Exercise data —
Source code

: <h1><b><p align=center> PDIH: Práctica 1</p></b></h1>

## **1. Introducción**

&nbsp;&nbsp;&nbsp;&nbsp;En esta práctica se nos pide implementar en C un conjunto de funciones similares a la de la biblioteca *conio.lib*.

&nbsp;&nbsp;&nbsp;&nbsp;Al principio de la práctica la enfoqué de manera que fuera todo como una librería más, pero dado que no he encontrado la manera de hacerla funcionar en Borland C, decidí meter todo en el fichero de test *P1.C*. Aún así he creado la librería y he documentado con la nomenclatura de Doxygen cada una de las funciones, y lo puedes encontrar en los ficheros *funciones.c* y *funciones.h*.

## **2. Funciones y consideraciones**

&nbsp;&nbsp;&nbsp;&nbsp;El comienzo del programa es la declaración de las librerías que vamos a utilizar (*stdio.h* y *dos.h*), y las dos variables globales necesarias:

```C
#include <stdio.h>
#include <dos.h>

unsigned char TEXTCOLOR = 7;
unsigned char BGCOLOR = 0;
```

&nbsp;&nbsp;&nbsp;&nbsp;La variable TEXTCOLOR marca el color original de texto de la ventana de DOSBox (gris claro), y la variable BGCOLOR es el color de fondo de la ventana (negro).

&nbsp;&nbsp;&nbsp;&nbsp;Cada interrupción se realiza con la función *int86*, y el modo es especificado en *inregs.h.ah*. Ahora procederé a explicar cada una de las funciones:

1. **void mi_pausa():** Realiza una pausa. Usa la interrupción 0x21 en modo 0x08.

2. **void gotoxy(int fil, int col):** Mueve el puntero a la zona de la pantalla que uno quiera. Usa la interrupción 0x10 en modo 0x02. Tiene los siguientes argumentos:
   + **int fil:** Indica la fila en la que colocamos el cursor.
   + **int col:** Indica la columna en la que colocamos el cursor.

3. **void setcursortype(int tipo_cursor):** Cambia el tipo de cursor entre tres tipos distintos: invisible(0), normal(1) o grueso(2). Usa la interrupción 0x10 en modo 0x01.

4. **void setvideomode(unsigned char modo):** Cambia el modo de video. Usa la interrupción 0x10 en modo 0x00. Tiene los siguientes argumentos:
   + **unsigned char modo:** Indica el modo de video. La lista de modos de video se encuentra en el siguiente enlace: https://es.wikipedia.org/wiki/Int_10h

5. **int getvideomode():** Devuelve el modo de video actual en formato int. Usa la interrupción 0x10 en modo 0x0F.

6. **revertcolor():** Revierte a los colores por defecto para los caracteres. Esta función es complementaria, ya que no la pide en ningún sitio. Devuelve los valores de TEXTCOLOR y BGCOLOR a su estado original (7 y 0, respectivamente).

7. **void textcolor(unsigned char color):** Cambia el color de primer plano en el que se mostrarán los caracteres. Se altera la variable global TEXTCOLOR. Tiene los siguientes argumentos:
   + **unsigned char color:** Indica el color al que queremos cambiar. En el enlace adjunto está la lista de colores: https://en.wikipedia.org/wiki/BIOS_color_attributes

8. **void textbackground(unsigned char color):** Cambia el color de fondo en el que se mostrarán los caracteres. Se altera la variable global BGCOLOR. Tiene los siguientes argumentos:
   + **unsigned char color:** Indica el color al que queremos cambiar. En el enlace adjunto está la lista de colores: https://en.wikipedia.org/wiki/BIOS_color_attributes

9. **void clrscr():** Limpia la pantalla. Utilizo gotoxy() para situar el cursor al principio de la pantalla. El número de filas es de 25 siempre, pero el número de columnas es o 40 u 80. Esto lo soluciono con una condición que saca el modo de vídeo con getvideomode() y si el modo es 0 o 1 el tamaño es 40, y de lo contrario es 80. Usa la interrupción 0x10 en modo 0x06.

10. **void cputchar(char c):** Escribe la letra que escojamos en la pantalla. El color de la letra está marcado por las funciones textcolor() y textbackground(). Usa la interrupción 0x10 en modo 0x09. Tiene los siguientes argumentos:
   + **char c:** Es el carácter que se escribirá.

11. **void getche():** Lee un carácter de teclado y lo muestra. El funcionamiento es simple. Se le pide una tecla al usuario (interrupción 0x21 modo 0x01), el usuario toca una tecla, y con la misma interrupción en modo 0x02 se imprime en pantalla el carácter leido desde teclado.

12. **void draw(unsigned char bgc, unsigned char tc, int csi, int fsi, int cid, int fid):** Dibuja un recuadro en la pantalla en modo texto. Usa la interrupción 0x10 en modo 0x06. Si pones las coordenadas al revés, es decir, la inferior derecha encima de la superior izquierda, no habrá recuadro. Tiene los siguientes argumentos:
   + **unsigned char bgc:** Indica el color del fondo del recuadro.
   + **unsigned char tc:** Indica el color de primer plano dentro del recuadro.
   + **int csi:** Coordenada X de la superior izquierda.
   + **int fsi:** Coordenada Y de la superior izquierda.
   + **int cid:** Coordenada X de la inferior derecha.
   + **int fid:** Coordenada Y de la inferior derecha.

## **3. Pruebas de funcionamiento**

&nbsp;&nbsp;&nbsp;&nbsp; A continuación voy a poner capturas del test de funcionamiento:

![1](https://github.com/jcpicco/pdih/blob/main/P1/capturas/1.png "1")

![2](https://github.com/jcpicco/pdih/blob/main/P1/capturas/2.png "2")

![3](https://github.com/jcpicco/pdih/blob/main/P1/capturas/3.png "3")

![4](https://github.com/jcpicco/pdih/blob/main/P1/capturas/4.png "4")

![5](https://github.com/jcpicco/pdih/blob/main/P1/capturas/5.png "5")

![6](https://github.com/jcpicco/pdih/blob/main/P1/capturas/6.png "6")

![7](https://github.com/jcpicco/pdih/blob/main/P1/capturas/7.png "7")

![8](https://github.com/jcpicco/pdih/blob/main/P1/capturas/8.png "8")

Required action — Out of the records above, pick each line that contains the string "unsigned".

Answer box —
unsigned char TEXTCOLOR = 7;
unsigned char BGCOLOR = 0;
4. **void setvideomode(unsigned char modo):** Cambia el modo de video. Usa la interrupción 0x10 en modo 0x00. Tiene los siguientes argumentos:
   + **unsigned char modo:** Indica el modo de video. La lista de modos de video se encuentra en el siguiente enlace: https://es.wikipedia.org/wiki/Int_10h
7. **void textcolor(unsigned char color):** Cambia el color de primer plano en el que se mostrarán los caracteres. Se altera la variable global TEXTCOLOR. Tiene los siguientes argumentos:
   + **unsigned char color:** Indica el color al que queremos cambiar. En el enlace adjunto está la lista de colores: https://en.wikipedia.org/wiki/BIOS_color_attributes
8. **void textbackground(unsigned char color):** Cambia el color de fondo en el que se mostrarán los caracteres. Se altera la variable global BGCOLOR. Tiene los siguientes argumentos:
   + **unsigned char color:** Indica el color al que queremos cambiar. En el enlace adjunto está la lista de colores: https://en.wikipedia.org/wiki/BIOS_color_attributes
12. **void draw(unsigned char bgc, unsigned char tc, int csi, int fsi, int cid, int fid):** Dibuja un recuadro en la pantalla en modo texto. Usa la interrupción 0x10 en modo 0x06. Si pones las coordenadas al revés, es decir, la inferior derecha encima de la superior izquierda, no habrá recuadro. Tiene los siguientes argumentos:
   + **unsigned char bgc:** Indica el color del fondo del recuadro.
   + **unsigned char tc:** Indica el color de primer plano dentro del recuadro.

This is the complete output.